Evelyn gave a great sigh.
“Thanks, dear,” he said. “Now shall we go in? Somehow, I don’t think I can stand any more just yet. I suppose one will get more used to it. Ah, how unfair, how damnably unfair!” he cried suddenly. “Why should I be robbed like this? I wish to God I had been born blind, so that I could never know how much I miss. But to give me sight, to give me a glimpse of the world, just to take it away again! How can that be just? And I did like it so. It was all so pleasant!”
Never before had Madge so felt the utter uselessness of words. How could words be made to reach him? Yet how, again, could the yearning of her whole soul to console and comfort him fail to reach him? What she said she hardly knew; she was but conscious of the outpourings of herself in pity and love. She held that poor blind head in her hands, she kissed the mouth, she kissed the scars, she pushed up the dark spectacles and kissed the dear, empty eyelids, and all the horror that had involuntarily made her shudder when first she saw his face was gone, melted, vanished. For it had been but a superficial thing, as little her true self, as little to be taken as an index of what her heart felt, as the sudden shudder of goose-flesh, and just now at any rate it was swept away. That she would feel it again, often and often, she did not doubt, but of that she took no heed whatever. This—this pity and love—which had come upon her like a flash of revelation—was her true and her best self, and though again and again she might fall back from it, her flesh wincing and being afraid, yet there would be always the memory of this moment to guide and direct her. There would be difficult times; the whole of the rest of her life would be difficult, but it no longer presented the appearance of impossibility. And how full and dear to her heart was Evelyn’s response.

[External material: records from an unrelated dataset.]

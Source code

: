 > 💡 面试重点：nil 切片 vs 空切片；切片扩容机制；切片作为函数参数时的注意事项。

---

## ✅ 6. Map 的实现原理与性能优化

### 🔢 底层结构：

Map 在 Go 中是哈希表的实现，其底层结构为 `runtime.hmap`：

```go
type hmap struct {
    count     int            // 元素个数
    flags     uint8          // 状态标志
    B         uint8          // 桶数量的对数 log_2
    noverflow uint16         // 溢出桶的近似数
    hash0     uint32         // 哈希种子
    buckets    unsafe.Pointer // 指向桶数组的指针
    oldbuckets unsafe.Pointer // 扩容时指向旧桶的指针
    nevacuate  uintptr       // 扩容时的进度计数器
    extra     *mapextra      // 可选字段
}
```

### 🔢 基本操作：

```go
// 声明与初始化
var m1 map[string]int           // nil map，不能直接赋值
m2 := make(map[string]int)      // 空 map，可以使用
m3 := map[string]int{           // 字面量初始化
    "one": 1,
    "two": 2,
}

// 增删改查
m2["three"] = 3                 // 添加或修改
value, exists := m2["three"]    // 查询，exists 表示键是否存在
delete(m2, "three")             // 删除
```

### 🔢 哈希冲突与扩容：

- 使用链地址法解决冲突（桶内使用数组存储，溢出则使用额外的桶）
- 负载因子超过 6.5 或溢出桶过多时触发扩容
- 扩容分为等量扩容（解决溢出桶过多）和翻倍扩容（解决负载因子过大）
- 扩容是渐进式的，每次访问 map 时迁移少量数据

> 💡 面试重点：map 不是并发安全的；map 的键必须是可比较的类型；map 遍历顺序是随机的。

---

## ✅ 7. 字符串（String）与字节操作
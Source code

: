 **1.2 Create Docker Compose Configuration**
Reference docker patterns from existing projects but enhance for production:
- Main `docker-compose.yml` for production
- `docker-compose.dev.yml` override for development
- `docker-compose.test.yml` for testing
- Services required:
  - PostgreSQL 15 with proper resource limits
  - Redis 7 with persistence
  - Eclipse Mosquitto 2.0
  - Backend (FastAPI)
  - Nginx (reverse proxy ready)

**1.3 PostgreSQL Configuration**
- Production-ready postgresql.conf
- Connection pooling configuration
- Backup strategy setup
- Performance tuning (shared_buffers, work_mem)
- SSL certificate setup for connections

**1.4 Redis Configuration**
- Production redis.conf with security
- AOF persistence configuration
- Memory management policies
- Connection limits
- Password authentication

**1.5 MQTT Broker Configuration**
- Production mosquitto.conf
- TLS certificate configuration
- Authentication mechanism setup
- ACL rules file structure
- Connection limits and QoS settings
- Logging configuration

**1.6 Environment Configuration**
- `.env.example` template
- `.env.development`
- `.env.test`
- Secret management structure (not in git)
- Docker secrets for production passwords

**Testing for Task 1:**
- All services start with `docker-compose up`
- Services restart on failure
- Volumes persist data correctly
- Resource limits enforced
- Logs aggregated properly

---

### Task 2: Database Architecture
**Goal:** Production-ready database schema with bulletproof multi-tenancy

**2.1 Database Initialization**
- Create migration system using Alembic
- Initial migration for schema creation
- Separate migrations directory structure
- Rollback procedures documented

“Oh, Madge,” he said, “the worst of all was the thought that you would shrink from me. I minded that so much more than anything. I should not have reproached you, I don’t think I should have done that even to myself, after guessing, as I have guessed, what I must be like, for I should have understood. But what I don’t understand is how it is you do not shrink. I don’t want to understand, either; it is quite enough for me that it is so. And when I am cross, as I shall be, and despondent, as I shall be, and odious, try to remember what I have said to you now. I want to be remembered by that.”
So that was his best moment, too.
Philip arrived by the dinner train that night with a couple of other guests, and when the rest of them went up at the usual early hour, to get a good night after the journey of the day in the fresh air, he and Madge lingered behind, for naturally he wanted to learn about Evelyn and also about her. Both also perhaps felt that it was inevitable that they should have one talk together; it could hardly have been otherwise.
It began abruptly enough. As soon as the door was shut behind the last of the outgoers she came towards him with hands outstretched.
“I know you don’t want me to say ‘thank you,’ Philip,” she said, “but I can’t help it. I can’t tell you how deeply I thank you.”
He held her hands for a moment, pressing them closely, and smiling at her.